Canada - Tchécoslovaquie (24 avril 1920)

 

Jeux Olympiques 1920, quart de finale.

Alors que la Coupe Allan de champion amateur du Canada était détenue depuis trois ans par des équipes de l'Ontario, elle a été gagnée cette année par une équipe venue de Winnipeg, ville où le hockey se pratique à très haut niveau. Les Winnipeg Falcons ont eu une forte adversité dans leur championnat provincial face à Selkirk, le vice-champion national de l'an passé. Ensuite, ils ont déroulé en gagnant le championnat de l'Ouest contre les Fort William Maple Leafs (7-2 et 9-1) puis la grande finale contre l'Université de Toronto (8-3 et 3-2).

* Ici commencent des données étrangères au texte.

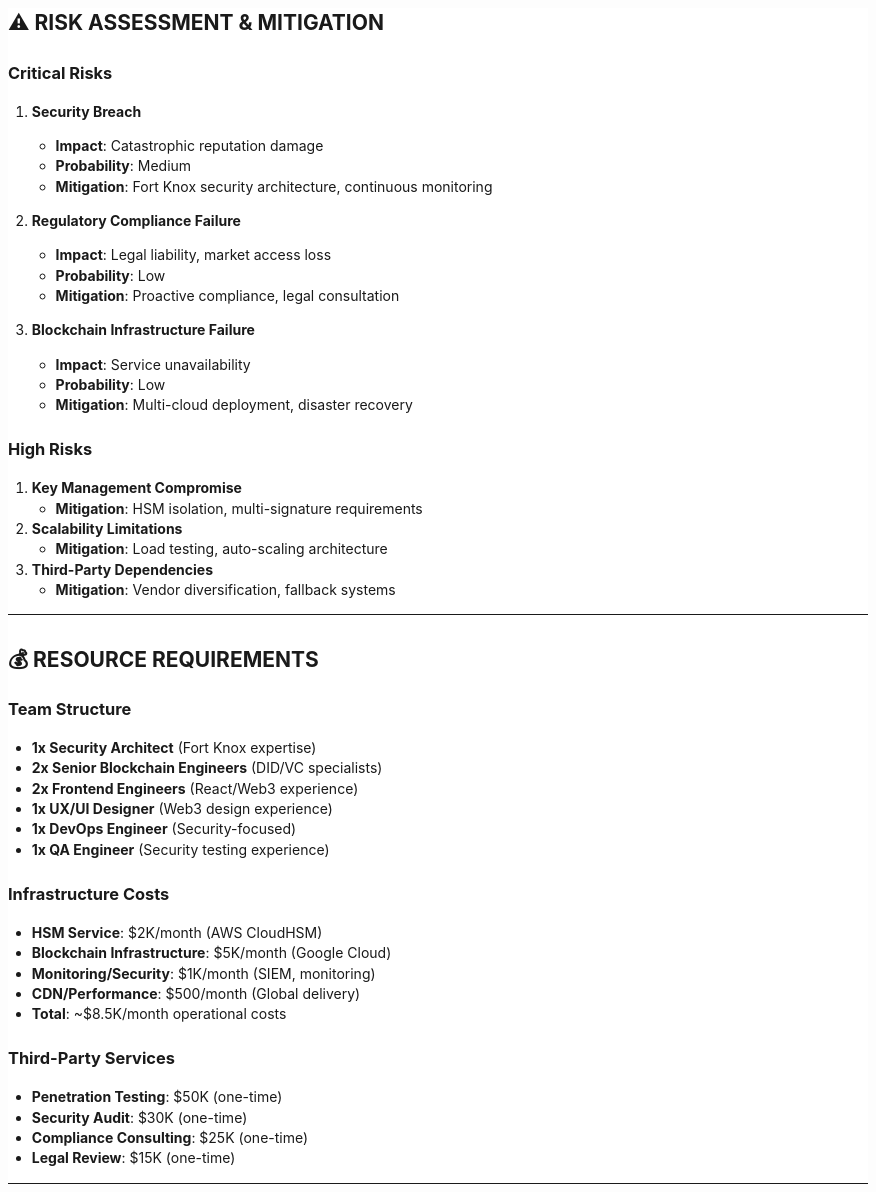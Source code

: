 
## ⚠️ **RISK ASSESSMENT & MITIGATION**

### **Critical Risks**
1. **Security Breach**
   - **Impact**: Catastrophic reputation damage
   - **Probability**: Medium
   - **Mitigation**: Fort Knox security architecture, continuous monitoring

2. **Regulatory Compliance Failure**
   - **Impact**: Legal liability, market access loss
   - **Probability**: Low
   - **Mitigation**: Proactive compliance, legal consultation

3. **Blockchain Infrastructure Failure**
   - **Impact**: Service unavailability
   - **Probability**: Low
   - **Mitigation**: Multi-cloud deployment, disaster recovery

### **High Risks**
1. **Key Management Compromise**
   - **Mitigation**: HSM isolation, multi-signature requirements
2. **Scalability Limitations**
   - **Mitigation**: Load testing, auto-scaling architecture
3. **Third-Party Dependencies**
   - **Mitigation**: Vendor diversification, fallback systems

---

## 💰 **RESOURCE REQUIREMENTS**

### **Team Structure**
- **1x Security Architect** (Fort Knox expertise)
- **2x Senior Blockchain Engineers** (DID/VC specialists)
- **2x Frontend Engineers** (React/Web3 experience)
- **1x UX/UI Designer** (Web3 design experience)
- **1x DevOps Engineer** (Security-focused)
- **1x QA Engineer** (Security testing experience)

### **Infrastructure Costs**
- **HSM Service**: $2K/month (AWS CloudHSM)
- **Blockchain Infrastructure**: $5K/month (Google Cloud)
- **Monitoring/Security**: $1K/month (SIEM, monitoring)
- **CDN/Performance**: $500/month (Global delivery)
- **Total**: ~$8.5K/month operational costs

### **Third-Party Services**
- **Penetration Testing**: $50K (one-time)
- **Security Audit**: $30K (one-time)
- **Compliance Consulting**: $25K (one-time)
- **Legal Review**: $15K (one-time)

---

Ces "Falcons" sont des immigrés islandais de deuxième génération, nés au Canada. Différents par leur langue, par leur religion, victimes de discrimination par leur accent, ils se sont intégrés par le passage à l'école anglophone, puis leur intégration en bloc dans le 223e Bataillon qui regroupait les Manitobains d'origine scandinave - et qui monta son équipe de hockey pendant la saison 1916-17 avant le départ sur le front. Certains comme le pilote Frank Fredrickson ont été nommés officiers, ce qui était rare ce qui était très rare dans leur communauté (3% des Canadiens d'ascendance islandaise ont eu cet honneur). Robert Benson et le gardien Wally Byron ont ainsi déjà connu la Belgique pour y avoir combattu au sein du 27e Bataillon de Winnipeg. Leurs camarades George Cumbers et Frank Thorsteinson, également membres des Falcons, n'ont pas eu cette chance car ils ont laissé la vie auparavant en France, respectivement par un obus et par une attaque aux gaz chimiques. Les survivants se connaissent depuis longtemps et ont un très fort esprit de groupe, auquel s'est intégré cette saison le renfort Magnus ("Mike") Goodman. Après leur victoire, ils sont partis directement de Toronto pour l'Europe. Les subventions de leur ville et de l'État du Manitoba les ont aidés à s'équiper pour ce long voyage. Les recettes de la Coupe Allan versées au comité olympique canadien.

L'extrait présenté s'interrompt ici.